Input for this task>
──────────
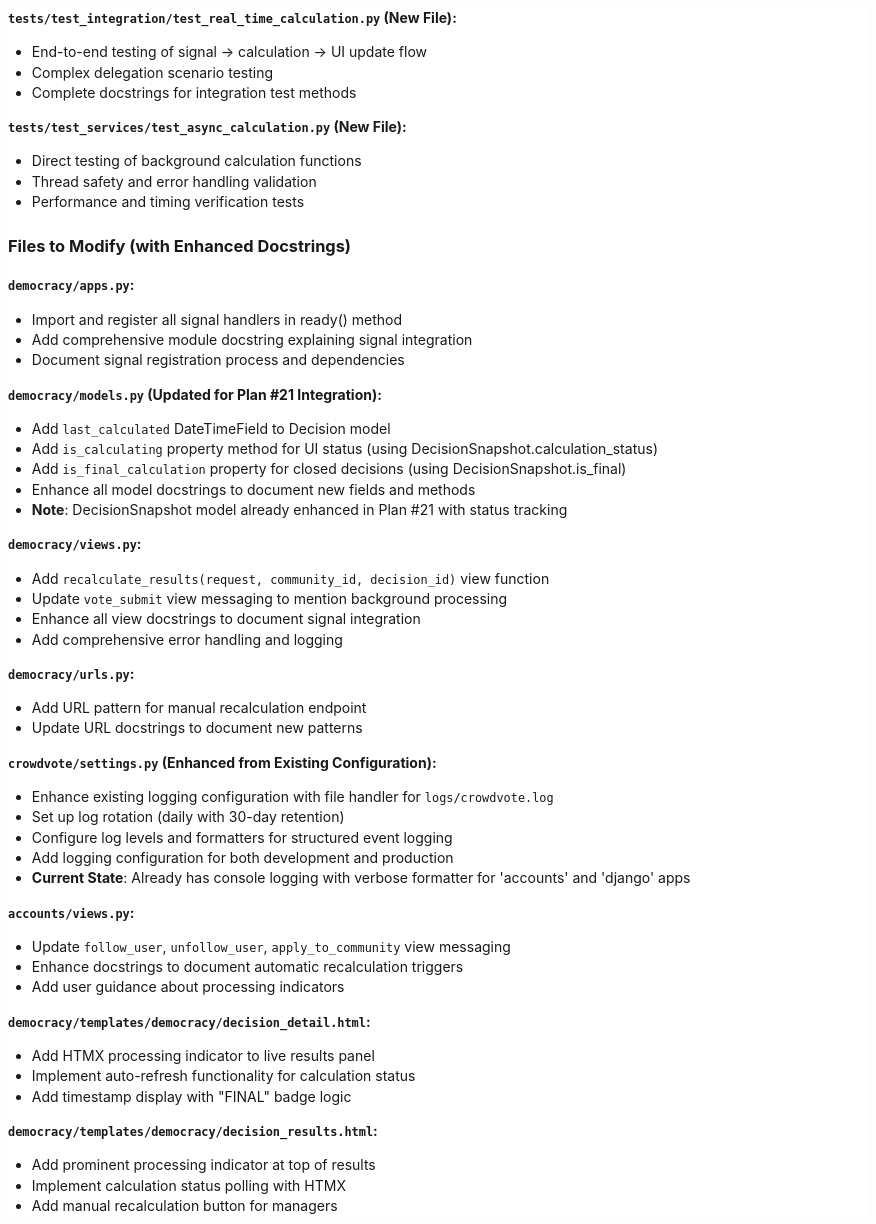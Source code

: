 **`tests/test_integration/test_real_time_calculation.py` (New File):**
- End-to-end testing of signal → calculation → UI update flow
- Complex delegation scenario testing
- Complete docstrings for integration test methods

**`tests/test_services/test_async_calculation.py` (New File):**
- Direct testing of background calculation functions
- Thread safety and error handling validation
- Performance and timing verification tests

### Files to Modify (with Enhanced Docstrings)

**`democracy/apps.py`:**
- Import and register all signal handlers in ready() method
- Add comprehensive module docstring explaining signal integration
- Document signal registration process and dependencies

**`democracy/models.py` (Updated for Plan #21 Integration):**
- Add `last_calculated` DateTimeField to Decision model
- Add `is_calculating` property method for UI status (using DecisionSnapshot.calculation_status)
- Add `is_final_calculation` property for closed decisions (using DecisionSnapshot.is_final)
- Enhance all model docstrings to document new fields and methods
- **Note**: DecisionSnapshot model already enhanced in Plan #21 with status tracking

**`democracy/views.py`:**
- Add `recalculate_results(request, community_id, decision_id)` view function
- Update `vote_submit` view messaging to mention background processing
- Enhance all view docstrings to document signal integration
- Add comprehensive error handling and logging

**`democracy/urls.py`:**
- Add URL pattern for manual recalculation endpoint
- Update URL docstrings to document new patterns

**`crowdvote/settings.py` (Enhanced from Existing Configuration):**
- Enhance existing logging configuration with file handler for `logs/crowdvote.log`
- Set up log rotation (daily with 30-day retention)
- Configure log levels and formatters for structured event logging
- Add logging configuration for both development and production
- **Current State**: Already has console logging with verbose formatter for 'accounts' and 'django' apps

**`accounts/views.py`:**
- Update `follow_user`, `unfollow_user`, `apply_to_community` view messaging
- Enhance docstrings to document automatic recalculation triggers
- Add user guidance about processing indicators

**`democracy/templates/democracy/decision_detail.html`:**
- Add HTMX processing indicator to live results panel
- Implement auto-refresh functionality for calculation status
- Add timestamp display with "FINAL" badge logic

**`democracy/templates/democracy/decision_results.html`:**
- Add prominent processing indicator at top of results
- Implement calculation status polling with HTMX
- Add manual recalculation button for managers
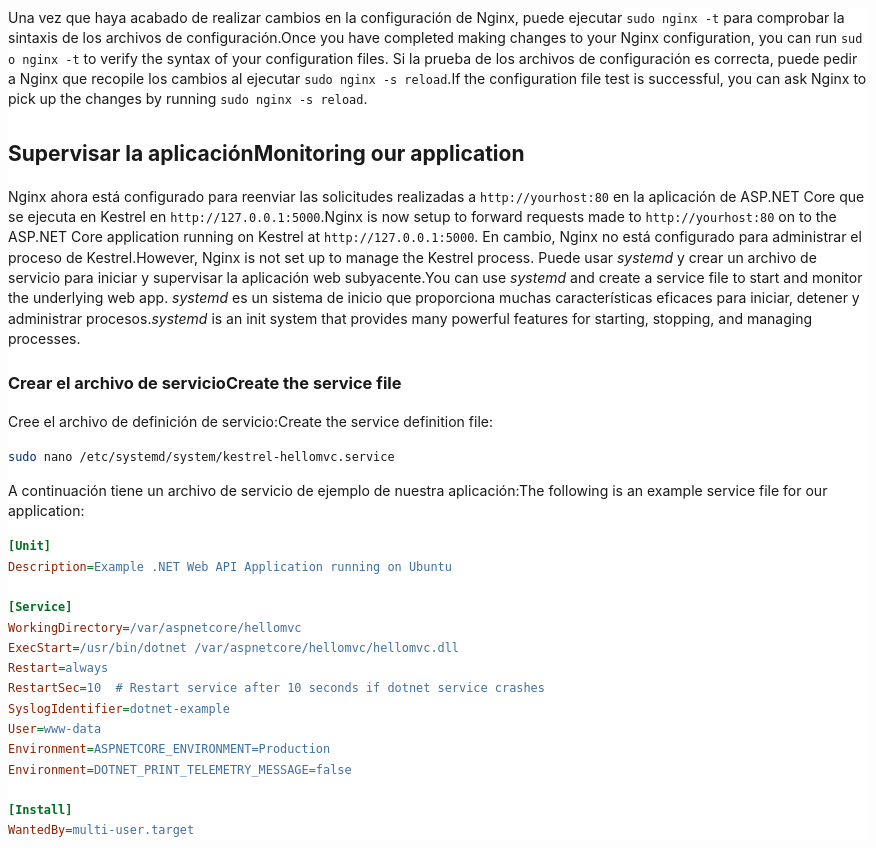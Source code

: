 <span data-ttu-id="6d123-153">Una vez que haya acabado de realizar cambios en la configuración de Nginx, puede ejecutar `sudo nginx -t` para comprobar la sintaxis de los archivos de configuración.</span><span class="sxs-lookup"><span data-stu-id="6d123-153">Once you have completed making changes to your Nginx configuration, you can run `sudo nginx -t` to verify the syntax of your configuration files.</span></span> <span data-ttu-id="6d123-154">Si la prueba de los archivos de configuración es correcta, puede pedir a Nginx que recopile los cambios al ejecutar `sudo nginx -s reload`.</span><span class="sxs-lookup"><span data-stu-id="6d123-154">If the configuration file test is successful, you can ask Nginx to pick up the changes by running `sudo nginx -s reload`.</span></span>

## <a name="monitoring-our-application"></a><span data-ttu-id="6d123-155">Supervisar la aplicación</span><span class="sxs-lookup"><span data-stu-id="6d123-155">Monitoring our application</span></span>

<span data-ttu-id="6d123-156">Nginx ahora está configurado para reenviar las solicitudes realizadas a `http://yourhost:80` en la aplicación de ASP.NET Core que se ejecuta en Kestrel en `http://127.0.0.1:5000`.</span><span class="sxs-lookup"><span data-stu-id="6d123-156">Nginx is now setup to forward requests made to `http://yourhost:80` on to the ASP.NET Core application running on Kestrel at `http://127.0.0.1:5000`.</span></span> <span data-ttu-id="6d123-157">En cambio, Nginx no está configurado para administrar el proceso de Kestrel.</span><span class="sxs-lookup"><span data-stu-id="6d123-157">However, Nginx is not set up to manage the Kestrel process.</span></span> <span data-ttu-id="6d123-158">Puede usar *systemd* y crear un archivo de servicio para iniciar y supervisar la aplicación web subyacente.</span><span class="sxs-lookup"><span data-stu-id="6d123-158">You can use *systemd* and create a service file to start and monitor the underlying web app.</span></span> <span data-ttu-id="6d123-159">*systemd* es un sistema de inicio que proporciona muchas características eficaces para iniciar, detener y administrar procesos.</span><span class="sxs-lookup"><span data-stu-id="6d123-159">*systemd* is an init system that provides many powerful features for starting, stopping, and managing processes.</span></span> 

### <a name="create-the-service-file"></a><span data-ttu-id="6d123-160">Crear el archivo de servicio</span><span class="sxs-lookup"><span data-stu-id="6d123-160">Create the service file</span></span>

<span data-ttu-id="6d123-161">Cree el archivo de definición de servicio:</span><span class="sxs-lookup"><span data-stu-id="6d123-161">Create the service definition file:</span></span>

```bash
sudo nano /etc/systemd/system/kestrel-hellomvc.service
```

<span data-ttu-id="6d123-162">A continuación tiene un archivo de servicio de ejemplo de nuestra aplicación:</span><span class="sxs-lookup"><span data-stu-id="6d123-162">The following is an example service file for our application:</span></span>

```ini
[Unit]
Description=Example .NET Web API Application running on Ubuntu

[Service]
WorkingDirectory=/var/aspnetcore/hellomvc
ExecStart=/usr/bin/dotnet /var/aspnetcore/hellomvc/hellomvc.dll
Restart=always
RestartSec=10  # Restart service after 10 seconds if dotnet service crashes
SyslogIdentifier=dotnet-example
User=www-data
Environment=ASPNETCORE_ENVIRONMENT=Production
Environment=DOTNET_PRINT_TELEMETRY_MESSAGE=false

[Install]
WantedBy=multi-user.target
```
──────────
Task statement>
Treating the line with "Plan #21 Integration):**" as the last line to include, retype the records exactly from their first line, excluding pictures.

Answer to the problem>
Source code

: **`tests/test_integration/test_real_time_calculation.py` (New File):**
- End-to-end testing of signal → calculation → UI update flow
- Complex delegation scenario testing
- Complete docstrings for integration test methods

**`tests/test_services/test_async_calculation.py` (New File):**
- Direct testing of background calculation functions
- Thread safety and error handling validation
- Performance and timing verification tests

### Files to Modify (with Enhanced Docstrings)

**`democracy/apps.py`:**
- Import and register all signal handlers in ready() method
- Add comprehensive module docstring explaining signal integration
- Document signal registration process and dependencies

**`democracy/models.py` (Updated for Plan #21 Integration):**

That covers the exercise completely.